И я имел огромное счастье быть его открывателем.
Вы говорите, Шампольон?
— И зовут его Жан-Франсуа, господин префект, — уточнил аббат Дюссер.
Он был маленьким, худым, возраст сильно увеличил окружность его тонзуры, и он скромно сидел, скрестив ноги под кожаным креслом для посетителей. Его нервная застенчивость проявлялась при малейшем движении, когда его солдатские башмаки начинали поскрипывать на навощенном паркете.
— Этому мальчику двенадцать лет, но, я вас уверяю, это то, что нужно, — добавил он, словно извиняясь за то, что меня беспокоил. — Он — в точности то, что вы ищете…
Был апрель 1802 года. Я устроился в Гренобле, что в Дофинэ, и чувствовал себя неплохо. Весна наступила мгновенно.
Еще накануне повсюду стоял густой влажный туман, сошедший в долину с гор; утром же небо совершенно прояснилось.
Сухой воздух затопил всю округу — он пришел с вершин, которые день ото дня теряли белизну. Зеленый цвет пошел на штурм альпийских пастбищ, и животные сразу это почуяли.
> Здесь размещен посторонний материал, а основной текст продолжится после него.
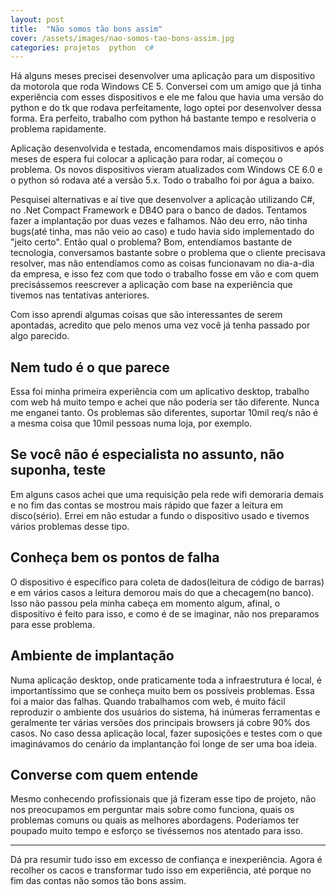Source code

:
 ```yaml
---
layout: post
title:  "Não somos tão bons assim"
cover: /assets/images/nao-somos-tao-bons-assim.jpg
categories: projetos  python  c#
---
```

Há alguns meses precisei desenvolver uma aplicação para um dispositivo da motorola que roda Windows CE 5. Conversei com um amigo que já tinha experiência com esses dispositivos e ele me falou que havia uma versão do python e do tk que rodava perfeitamente, logo optei por desenvolver dessa forma. Era perfeito, trabalho com python há bastante tempo e resolveria o problema rapidamente.

Aplicação desenvolvida e testada, encomendamos mais dispositivos e após meses de espera fui colocar a aplicação para rodar, aí começou o problema. Os novos dispositivos vieram atualizados com Windows CE 6.0 e o python só rodava até a versão 5.x. Todo o trabalho foi por água a baixo.

Pesquisei alternativas e aí tive que desenvolver a aplicação utilizando C#, no .Net Compact Framework e DB4O para o banco de dados. Tentamos fazer a implantação por duas vezes e falhamos. Não deu erro, não tinha bugs(até tinha, mas não veio ao caso) e tudo havia sido implementado do "jeito certo". Então qual o problema? Bom, entendíamos bastante de tecnologia, conversamos bastante sobre o problema que o cliente precisava resolver, mas não entendíamos como as coisas funcionavam no dia-a-dia da empresa, e isso fez com que todo o trabalho fosse em vão e com quem precisássemos reescrever a aplicação com base na experiência que tivemos nas tentativas anteriores.

Com isso aprendi algumas coisas que são interessantes de serem apontadas, acredito que pelo menos uma vez você já tenha passado por algo parecido.

## Nem tudo é o que parece

Essa foi minha primeira experiência com um aplicativo desktop, trabalho com web há muito tempo e achei que não poderia ser tão diferente. Nunca me enganei tanto. Os problemas são diferentes, suportar 10mil req/s não é a mesma coisa que 10mil pessoas numa loja, por exemplo.

## Se você não é especialista no assunto, não suponha, teste

Em alguns casos achei que uma requisição pela rede wifi demoraria demais e no fim das contas se mostrou mais rápido que fazer a leitura em disco(sério). Errei em não estudar a fundo o dispositivo usado e tivemos vários problemas desse tipo.

## Conheça bem os pontos de falha

O dispositivo é específico para coleta de dados(leitura de código de barras) e em vários casos a leitura demorou mais do que a checagem(no banco). Isso não passou pela minha cabeça em momento algum, afinal, o dispositivo é feito para isso, e como é de se imaginar, não nos preparamos para esse problema.

## Ambiente de implantação

Numa aplicação desktop, onde praticamente toda a infraestrutura é local, é importantíssimo que se conheça muito bem os possíveis problemas. Essa foi a maior das falhas. Quando trabalhamos com web, é muito fácil reproduzir o ambiente dos usuários do sistema, há inúmeras ferramentas e geralmente ter várias versões dos principais browsers já cobre 90% dos casos. No caso dessa aplicação local, fazer suposições e testes com o que imaginávamos do cenário da implantanção foi longe de ser uma boa ideia.

## Converse com quem entende

Mesmo conhecendo profissionais que já fizeram esse tipo de projeto, não nos preocupamos em perguntar mais sobre como funciona, quais os problemas comuns ou quais as melhores abordagens. Poderíamos ter poupado muito tempo e esforço se tivéssemos nos atentado para isso.

----

Dá pra resumir tudo isso em excesso de confiança e inexperiência. Agora é recolher os cacos e transformar tudo isso em experiência, até porque no fim das contas não somos tão bons assim.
Они замычали, стали тереться мордами и стучать копытами о двери стойл, куда были заперты на зиму. Несколько дней они больше не ели сена — хотели свежего и зеленого, которым пахло с улицы. Деревья зацветали, и бесчисленные потоки, ускользнувшие от попадания в Изер, Драк или Романш, внезапно появлялись то здесь, то там, пользуясь малейшим наклоном земли, даря чистую ледяную воду женщинам, кои в мгновение ока обратились в прачек. Они спускались к воде рано утром, в руках неся скатерти, простыни и зимние рубашки. Они покидали свои дома, оставляя окна настежь, и отправлялись к ручью. Там начинался тяжелый труд. Женщины затыкали подолы за пояс и вставали на колени на берегу. Согнув спины, они работали, живые и нервные, как сама вода. Руки поднимались и опускались в едином ритме. Они били белье еловыми палками — выбивали сажу и черноту зимы, эти последние напоминания о коротких днях и темных ночах, что не могли сопротивляться и уносились бурными потоками. Белье чистили, и оно становилось совсем белым.
Женщины смеялись и говорили громко, чтобы перекрыть оглушающий шум воды. Их дети шлепали ногами по воде, и бесполезно было кричать, что они могут простудиться. Дети искали плоские камушки, чтобы, ловко бросив их, «напечь блинчиков» или подбить рыбку, серебристую добычу, заплывшую в самую сердцевину этого счастья. В полдень все это веселое племя с песнями возвратится домой. Скатерти, простыни и рубашки будут чисты и высушены ветром. Да, белый цвет словно покинул вершины гор и спустился в долину. Он обосновался в городе — знак весны. И мне очень нравилась такая весна.